Rafael Ishkhanyan - Protesters Arrested, MPs Beaten, Artsakh Mayors Jailed | Ep 336 - Jun 16, 2024 [EP336]

Posted on Monday, Jun 17, 2024


  • Detention vs. Arrest
  • Hundreds Of Protesters Arrested
  • “Red Berets” Beat Up MP
  • Artsakh Mayors Under Arrest
  • Podcasters Released But Banned From Podcasting
    • Narek Samsonyan
    • Vazgen Saghatelyan


Episode 336 | Recorded: June 16, 2024

Show Notes

Types of Arrest or Detention in Armenia

During the recent anti government protests in Armenia hundreds have been arrested, and since we hear many terms used for these arrests, we thought we should talk about the various types of arrests and detentions and their specific uses. For example, since most protesters in Armenia are held for 3 hours, this usually falls under something called Administrative arrest. Well, what is that, and what are the types of arrests available to law enforcement agencies in Armenia?

  1. Apprehension (բերման ենթարկել), is when someone is taken to the police to fulfill a protocol. This one is only for administrative offenses: minor, no criminal charges involved. This can be for an hour max.
  2. Administrative arrest (վարչական ձերբակալում). Also for only minor, non-criminal offenses and can last no more than 3 hours. This is the most frequently used form of arrest.
  3. Arrest (ձերբակալություն), can last up to 72 hours. This is done if there is a suspicion of criminal offenses being involved in the case.
  4. Pre-trial detention (կալանավորում), is the “highest level” of arrest, which is the case for most political prisoners. Detention is used only if there are certain criminal charges against a person. Its term is up to 2 months and can be renewed as many times as “needed”.


  • Which is the right term to use to describe the activities of the police against protesters in Armenia?

Right of Assembly Violations

The Srbazan Movement started nearly 2 months ago. It started in Tavush and the movement quickly shifted to Yerevan, especially as the regime blocked the ability for people to assemble in Kirants in Tavush.


  • What violations has your group registered during this 2 month period?
  • Note: Training of force question: are they not trained in …
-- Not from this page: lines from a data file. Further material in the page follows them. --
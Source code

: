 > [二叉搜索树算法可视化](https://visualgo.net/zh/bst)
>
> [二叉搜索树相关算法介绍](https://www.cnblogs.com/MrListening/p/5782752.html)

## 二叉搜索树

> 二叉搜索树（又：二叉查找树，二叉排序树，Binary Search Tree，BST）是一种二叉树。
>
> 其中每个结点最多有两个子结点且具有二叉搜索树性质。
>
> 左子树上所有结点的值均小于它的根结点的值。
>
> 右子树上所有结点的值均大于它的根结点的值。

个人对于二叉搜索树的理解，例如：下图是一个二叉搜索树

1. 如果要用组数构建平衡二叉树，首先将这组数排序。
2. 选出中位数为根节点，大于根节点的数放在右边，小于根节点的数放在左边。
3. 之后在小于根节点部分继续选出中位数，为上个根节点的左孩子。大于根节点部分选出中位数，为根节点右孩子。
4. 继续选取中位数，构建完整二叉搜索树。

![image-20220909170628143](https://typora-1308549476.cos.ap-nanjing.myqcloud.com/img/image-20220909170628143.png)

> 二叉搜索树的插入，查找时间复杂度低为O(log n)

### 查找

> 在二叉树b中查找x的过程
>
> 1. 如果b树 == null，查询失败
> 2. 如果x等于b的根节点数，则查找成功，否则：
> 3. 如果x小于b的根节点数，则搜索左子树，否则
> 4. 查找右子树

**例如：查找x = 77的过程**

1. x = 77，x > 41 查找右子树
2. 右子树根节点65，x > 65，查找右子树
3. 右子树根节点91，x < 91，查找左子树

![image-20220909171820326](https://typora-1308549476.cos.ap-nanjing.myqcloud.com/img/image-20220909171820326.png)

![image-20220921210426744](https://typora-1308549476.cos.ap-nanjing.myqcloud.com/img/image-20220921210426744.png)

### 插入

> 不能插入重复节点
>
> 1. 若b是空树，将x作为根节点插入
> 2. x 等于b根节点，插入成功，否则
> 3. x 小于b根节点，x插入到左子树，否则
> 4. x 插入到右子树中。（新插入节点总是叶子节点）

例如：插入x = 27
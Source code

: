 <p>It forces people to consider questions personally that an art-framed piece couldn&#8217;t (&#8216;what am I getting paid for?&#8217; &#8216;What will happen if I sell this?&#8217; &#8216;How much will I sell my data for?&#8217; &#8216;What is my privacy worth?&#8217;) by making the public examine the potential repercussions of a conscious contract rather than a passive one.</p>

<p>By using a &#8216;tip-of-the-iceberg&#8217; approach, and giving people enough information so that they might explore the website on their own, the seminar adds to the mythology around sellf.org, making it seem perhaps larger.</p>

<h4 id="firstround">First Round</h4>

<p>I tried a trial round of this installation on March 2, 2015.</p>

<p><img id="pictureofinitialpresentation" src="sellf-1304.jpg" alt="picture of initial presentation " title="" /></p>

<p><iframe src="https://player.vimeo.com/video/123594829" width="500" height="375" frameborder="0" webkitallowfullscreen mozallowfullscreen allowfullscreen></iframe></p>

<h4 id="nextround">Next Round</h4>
When the protests started in Yerevan, we were eyewitnesses to obviously increasing brutality by the police, streamed live. Hundreds of people are arrested daily, accompanied by beatings and imprisonment under questionable allegations. Even members of parliament, who enjoy immunity, were not spared. On Monday, May 27 dozens of “red beret” special police forces surrounded Ashot Simonyan, MP from the ARF and brutally beat him, then arrested him.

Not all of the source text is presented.